--- Work to be completed ---
The word to look for is "otherwise". Report every line of the entries below that has it.

--- Stored items from a collection ---
▼

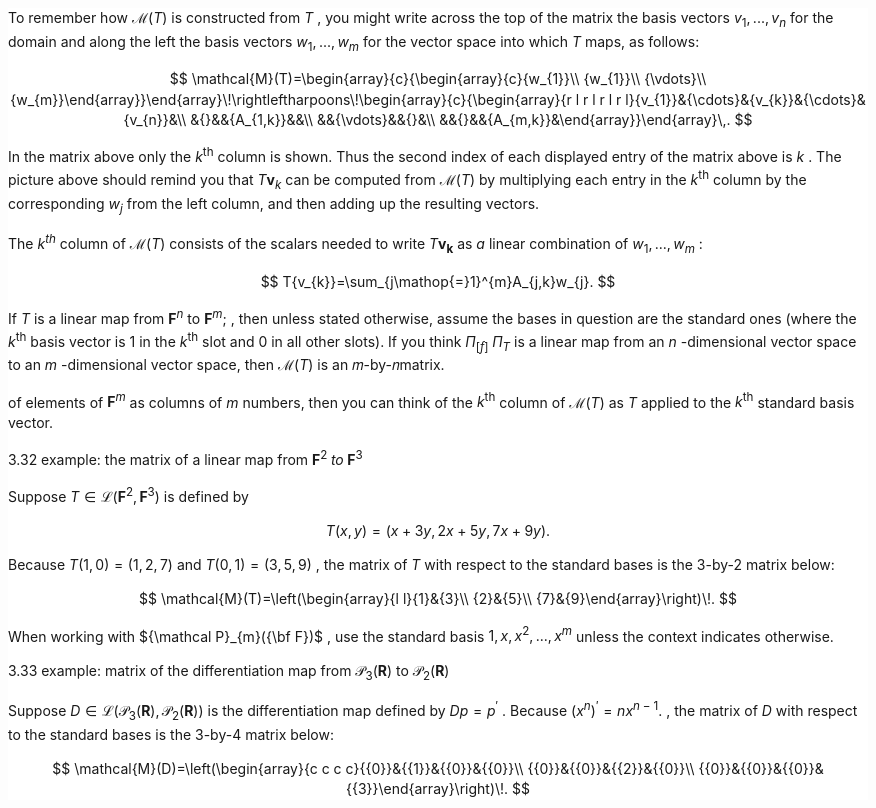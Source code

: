 To remember how ${\mathcal{M}}(T)$ is constructed from $T$ , you might write across the top of the matrix the basis vectors $v_{1},...,v_{n}$ for the domain and along the left the basis vectors $w_{1},...,w_{m}$ for the vector space into which $T$ maps, as follows:  

$$
\mathcal{M}(T)=\begin{array}{c}{\begin{array}{c}{w_{1}}\\ {w_{1}}\\ {\vdots}\\ {w_{m}}\end{array}}\end{array}\!\rightleftharpoons\!\begin{array}{c}{\begin{array}{r l r l r l r l}{v_{1}}&{\cdots}&{v_{k}}&{\cdots}&{v_{n}}&\\ &{}&&{A_{1,k}}&&\\ &&{\vdots}&&{}&\\ &&{}&&{A_{m,k}}&\end{array}}\end{array}\,.
$$  

In the matrix above only the $k^{\mathrm{th}}$ column is shown. Thus the second index of each displayed entry of the matrix above is $k$ . The picture above should remind you that $T\boldsymbol{v}_{k}$ can be computed from ${\mathcal{M}}(T)$ by multiplying each entry in the $k^{\mathrm{th}}$ column by the corresponding $w_{j}$ from the left column, and then adding up the resulting vectors.  

The $k^{t h}$ column of ${\mathcal{M}}(T)$ consists of the scalars needed to write $T\boldsymbol{v}_{\boldsymbol{k}}$ as $a$ linear combination of $w_{1},...,w_{m}$ :  

$$
T{v_{k}}=\sum_{j\mathop{=}1}^{m}A_{j,k}w_{j}.
$$  

If $T$ is a linear map from $\mathbf{F}^{n}$ to $\mathbf{F}^{m};$ , then unless stated otherwise, assume the bases in question are the standard ones (where the $k^{\mathrm{th}}$ basis vector is 1 in the $k^{\mathrm{th}}$ slot and 0 in all other slots). If you think $\mathit{\Pi}_{[f]}\;\mathit{\Pi}_{T}$ is a linear map from an $n$ -dimensional vector space to an $m$ -dimensional vector space, then ${\mathcal{M}}(T)$ is an 𝑚-by-𝑛matrix.  

of elements of $\mathbf{F}^{m}$ as columns of $m$ numbers, then you can think of the $k^{\mathrm{th}}$ column of ${\mathcal{M}}(T)$ as $T$ applied to the $k^{\mathrm{th}}$ standard basis vector.  

3.32 example: the matrix of a linear map from $\mathbf{F}^{2}\;t o\;\mathbf{F}^{3}$  

Suppose $T\in\mathcal{L}(\mathbf{F}^{2},\mathbf{F}^{3})$ is defined by  

$$
T(x,y)=(x+3y,2x+5y,7x+9y).
$$  

Because $T(1,0)=(1,2,7)$ and $T(0,1)=(3,5,9)$ , the matrix of $T$ with respect to the standard bases is the 3-by-2 matrix below:  

$$
\mathcal{M}(T)=\left(\begin{array}{l l}{1}&{3}\\ {2}&{5}\\ {7}&{9}\end{array}\right)\!.
$$  

When working with ${\mathcal P}_{m}({\bf F})$ , use the standard basis $1,x,x^{2},...,x^{m}$ unless the context indicates otherwise.  

3.33 example: matrix of the differentiation map from ${\mathcal{P}}_{3}(\mathbf{R})$ to ${\mathcal{P}}_{2}(\mathbf{R})$  

Suppose $D\in\mathcal{L}(\mathcal{P}_{3}(\mathbf{R}),\mathcal{P}_{2}(\mathbf{R}))$ is the differentiation map defined by $D p=p^{\prime}$ . Because $(x^{n})^{\prime}=n x^{n-1}.$ , the matrix of $D$ with respect to the standard bases is the 3-by-4 matrix below:  

$$
\mathcal{M}(D)=\left(\begin{array}{c c c c}{{0}}&{{1}}&{{0}}&{{0}}\\ {{0}}&{{0}}&{{2}}&{{0}}\\ {{0}}&{{0}}&{{0}}&{{3}}\end{array}\right)\!.
$$  
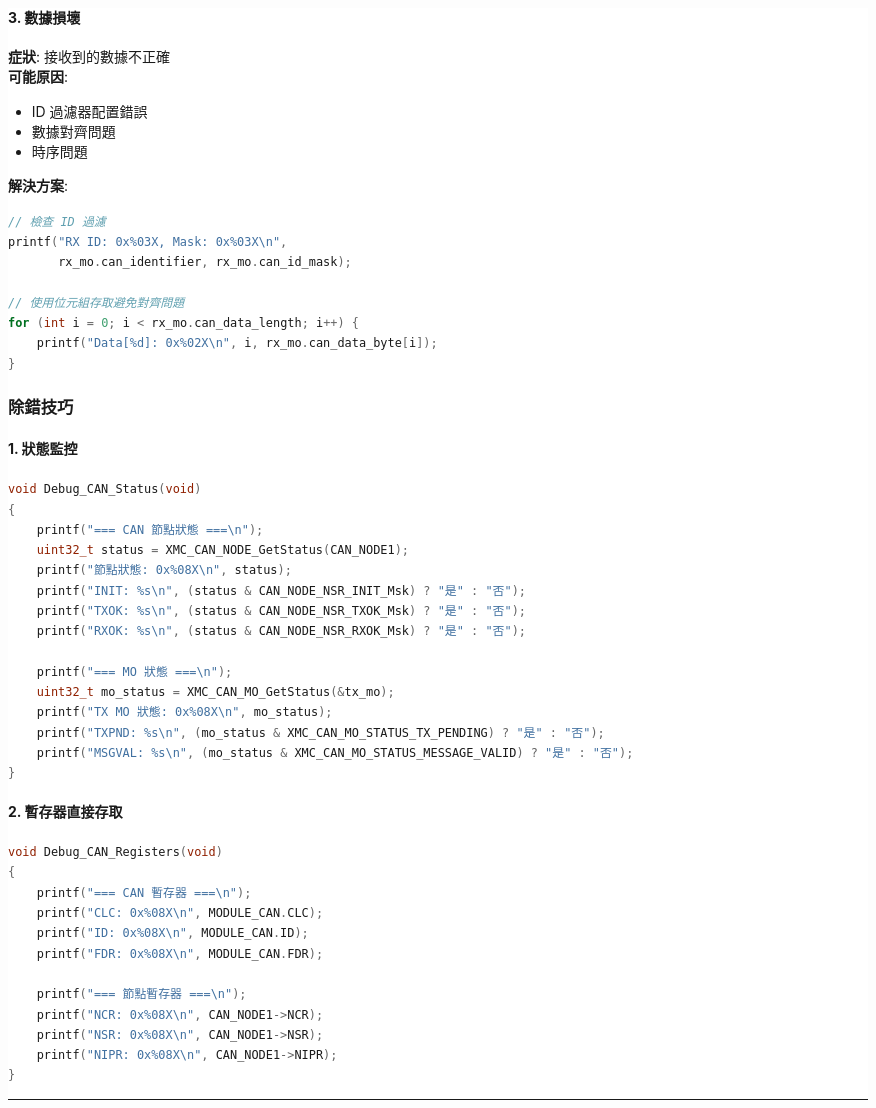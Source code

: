 #### 3. 數據損壞
**症狀**: 接收到的數據不正確  
**可能原因**:
- ID 過濾器配置錯誤
- 數據對齊問題
- 時序問題

**解決方案**:
```c
// 檢查 ID 過濾
printf("RX ID: 0x%03X, Mask: 0x%03X\n", 
       rx_mo.can_identifier, rx_mo.can_id_mask);

// 使用位元組存取避免對齊問題
for (int i = 0; i < rx_mo.can_data_length; i++) {
    printf("Data[%d]: 0x%02X\n", i, rx_mo.can_data_byte[i]);
}
```

### 除錯技巧

#### 1. 狀態監控

```c
void Debug_CAN_Status(void) 
{
    printf("=== CAN 節點狀態 ===\n");
    uint32_t status = XMC_CAN_NODE_GetStatus(CAN_NODE1);
    printf("節點狀態: 0x%08X\n", status);
    printf("INIT: %s\n", (status & CAN_NODE_NSR_INIT_Msk) ? "是" : "否");
    printf("TXOK: %s\n", (status & CAN_NODE_NSR_TXOK_Msk) ? "是" : "否");
    printf("RXOK: %s\n", (status & CAN_NODE_NSR_RXOK_Msk) ? "是" : "否");
    
    printf("=== MO 狀態 ===\n");
    uint32_t mo_status = XMC_CAN_MO_GetStatus(&tx_mo);
    printf("TX MO 狀態: 0x%08X\n", mo_status);
    printf("TXPND: %s\n", (mo_status & XMC_CAN_MO_STATUS_TX_PENDING) ? "是" : "否");
    printf("MSGVAL: %s\n", (mo_status & XMC_CAN_MO_STATUS_MESSAGE_VALID) ? "是" : "否");
}
```

#### 2. 暫存器直接存取

```c
void Debug_CAN_Registers(void) 
{
    printf("=== CAN 暫存器 ===\n");
    printf("CLC: 0x%08X\n", MODULE_CAN.CLC);
    printf("ID: 0x%08X\n", MODULE_CAN.ID);
    printf("FDR: 0x%08X\n", MODULE_CAN.FDR);
    
    printf("=== 節點暫存器 ===\n");
    printf("NCR: 0x%08X\n", CAN_NODE1->NCR);
    printf("NSR: 0x%08X\n", CAN_NODE1->NSR);
    printf("NIPR: 0x%08X\n", CAN_NODE1->NIPR);
}
```

---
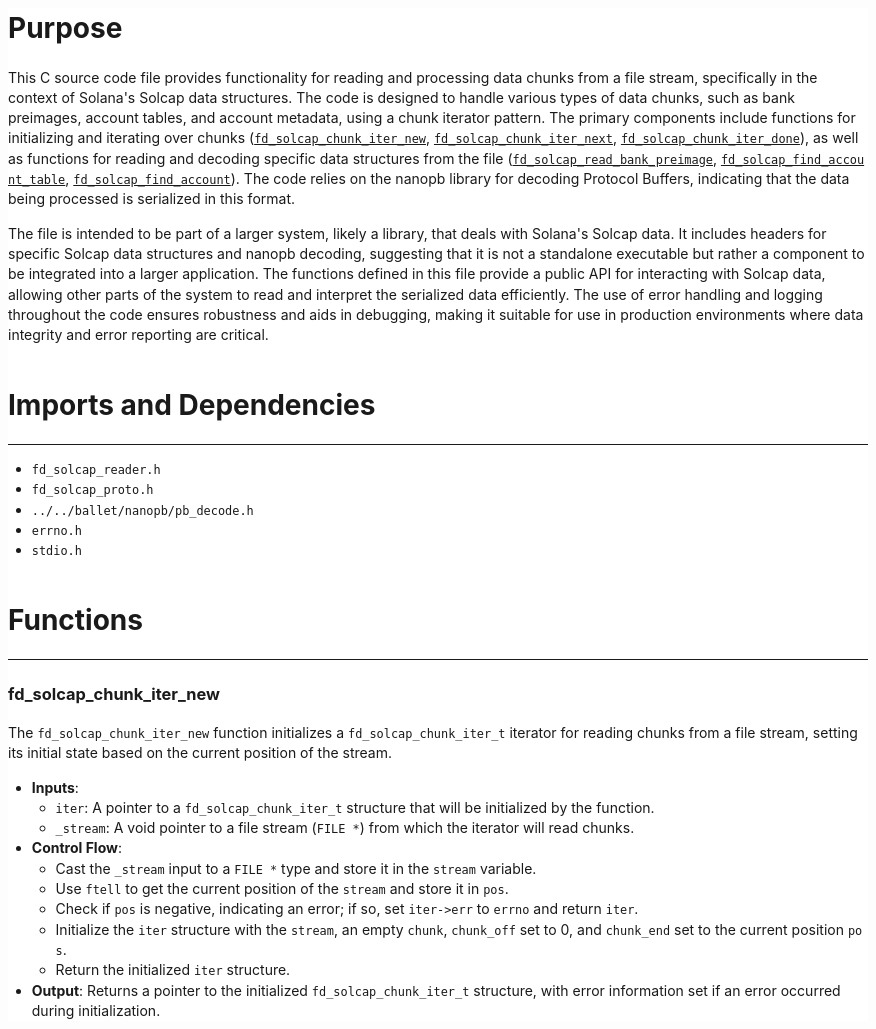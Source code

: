 # Purpose
This C source code file provides functionality for reading and processing data chunks from a file stream, specifically in the context of Solana's Solcap data structures. The code is designed to handle various types of data chunks, such as bank preimages, account tables, and account metadata, using a chunk iterator pattern. The primary components include functions for initializing and iterating over chunks ([`fd_solcap_chunk_iter_new`](#fd_solcap_chunk_iter_new), [`fd_solcap_chunk_iter_next`](#fd_solcap_chunk_iter_next), [`fd_solcap_chunk_iter_done`](#fd_solcap_chunk_iter_done)), as well as functions for reading and decoding specific data structures from the file ([`fd_solcap_read_bank_preimage`](#fd_solcap_read_bank_preimage), [`fd_solcap_find_account_table`](#fd_solcap_find_account_table), [`fd_solcap_find_account`](#fd_solcap_find_account)). The code relies on the nanopb library for decoding Protocol Buffers, indicating that the data being processed is serialized in this format.

The file is intended to be part of a larger system, likely a library, that deals with Solana's Solcap data. It includes headers for specific Solcap data structures and nanopb decoding, suggesting that it is not a standalone executable but rather a component to be integrated into a larger application. The functions defined in this file provide a public API for interacting with Solcap data, allowing other parts of the system to read and interpret the serialized data efficiently. The use of error handling and logging throughout the code ensures robustness and aids in debugging, making it suitable for use in production environments where data integrity and error reporting are critical.
# Imports and Dependencies

---
- `fd_solcap_reader.h`
- `fd_solcap_proto.h`
- `../../ballet/nanopb/pb_decode.h`
- `errno.h`
- `stdio.h`


# Functions

---
### fd\_solcap\_chunk\_iter\_new
The `fd_solcap_chunk_iter_new` function initializes a `fd_solcap_chunk_iter_t` iterator for reading chunks from a file stream, setting its initial state based on the current position of the stream.
- **Inputs**:
    - `iter`: A pointer to a `fd_solcap_chunk_iter_t` structure that will be initialized by the function.
    - `_stream`: A void pointer to a file stream (`FILE *`) from which the iterator will read chunks.
- **Control Flow**:
    - Cast the `_stream` input to a `FILE *` type and store it in the `stream` variable.
    - Use `ftell` to get the current position of the `stream` and store it in `pos`.
    - Check if `pos` is negative, indicating an error; if so, set `iter->err` to `errno` and return `iter`.
    - Initialize the `iter` structure with the `stream`, an empty `chunk`, `chunk_off` set to 0, and `chunk_end` set to the current position `pos`.
    - Return the initialized `iter` structure.
- **Output**: Returns a pointer to the initialized `fd_solcap_chunk_iter_t` structure, with error information set if an error occurred during initialization.
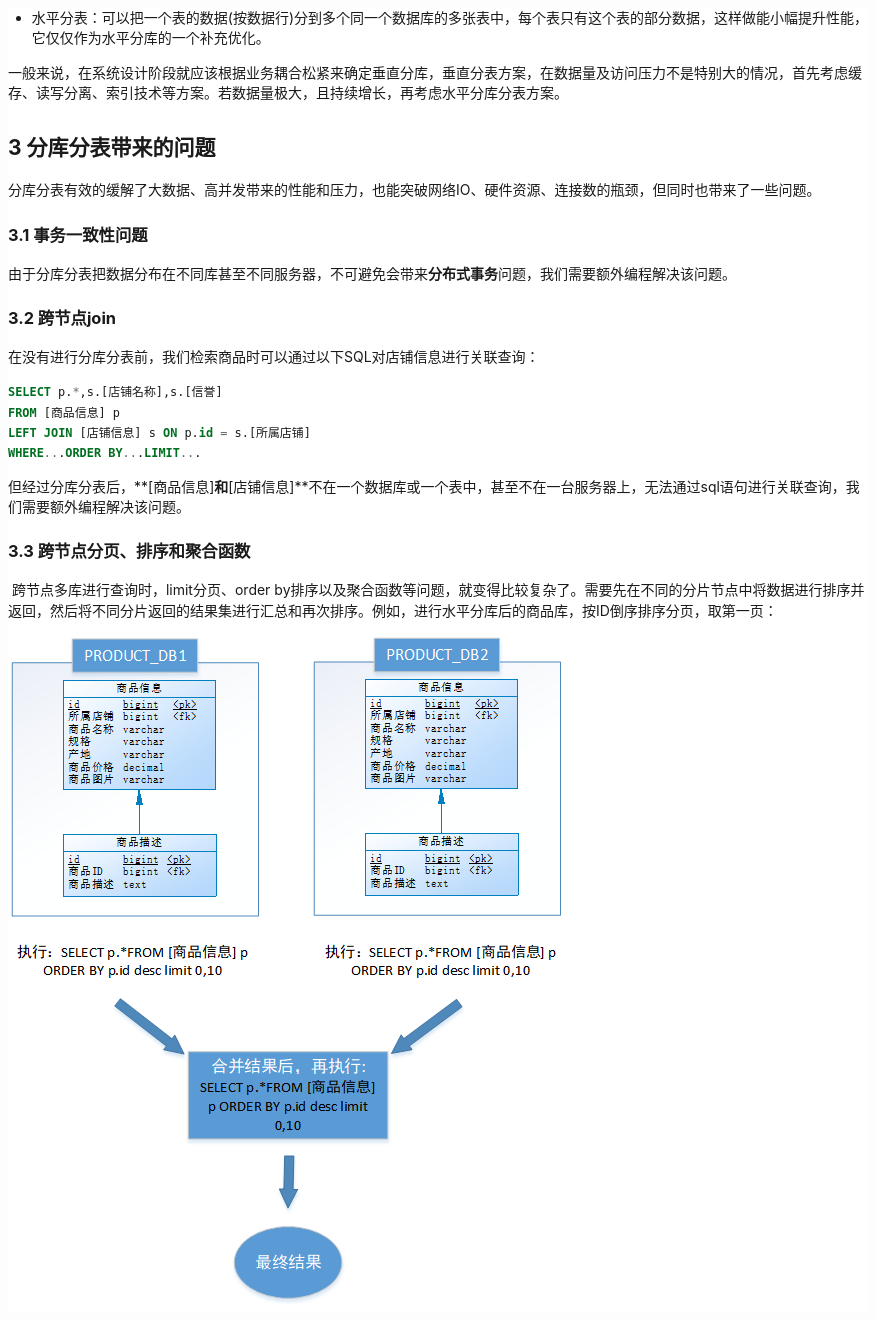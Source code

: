 - 水平分表：可以把一个表的数据(按数据行)分到多个同一个数据库的多张表中，每个表只有这个表的部分数据，这样做能小幅提升性能，它仅仅作为水平分库的一个补充优化。

一般来说，在系统设计阶段就应该根据业务耦合松紧来确定垂直分库，垂直分表方案，在数据量及访问压力不是特别大的情况，首先考虑缓存、读写分离、索引技术等方案。若数据量极大，且持续增长，再考虑水平分库分表方案。

## 3 分库分表带来的问题

​	分库分表有效的缓解了大数据、高并发带来的性能和压力，也能突破网络IO、硬件资源、连接数的瓶颈，但同时也带来了一些问题。

### 3.1 事务一致性问题

​	由于分库分表把数据分布在不同库甚至不同服务器，不可避免会带来**分布式事务**问题，我们需要额外编程解决该问题。

### 3.2 跨节点join

​	在没有进行分库分表前，我们检索商品时可以通过以下SQL对店铺信息进行关联查询：

```sql
SELECT p.*,s.[店铺名称],s.[信誉]
FROM [商品信息] p 
LEFT JOIN [店铺信息] s ON p.id = s.[所属店铺]
WHERE...ORDER BY...LIMIT...
```

但经过分库分表后，**[商品信息]**和**[店铺信息]**不在一个数据库或一个表中，甚至不在一台服务器上，无法通过sql语句进行关联查询，我们需要额外编程解决该问题。

### 3.3 跨节点分页、排序和聚合函数

​	跨节点多库进行查询时，limit分页、order by排序以及聚合函数等问题，就变得比较复杂了。需要先在不同的分片节点中将数据进行排序并返回，然后将不同分片返回的结果集进行汇总和再次排序。例如，进行水平分库后的商品库，按ID倒序排序分页，取第一页：

![1564649127468](img/1564649127468.png)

▲

--- Solution to this exercise ---
If $T$ is a linear map from $\mathbf{F}^{n}$ to $\mathbf{F}^{m};$ , then unless stated otherwise, assume the bases in question are the standard ones (where the $k^{\mathrm{th}}$ basis vector is 1 in the $k^{\mathrm{th}}$ slot and 0 in all other slots). If you think $\mathit{\Pi}_{[f]}\;\mathit{\Pi}_{T}$ is a linear map from an $n$ -dimensional vector space to an $m$ -dimensional vector space, then ${\mathcal{M}}(T)$ is an 𝑚-by-𝑛matrix.  
When working with ${\mathcal P}_{m}({\bf F})$ , use the standard basis $1,x,x^{2},...,x^{m}$ unless the context indicates otherwise.  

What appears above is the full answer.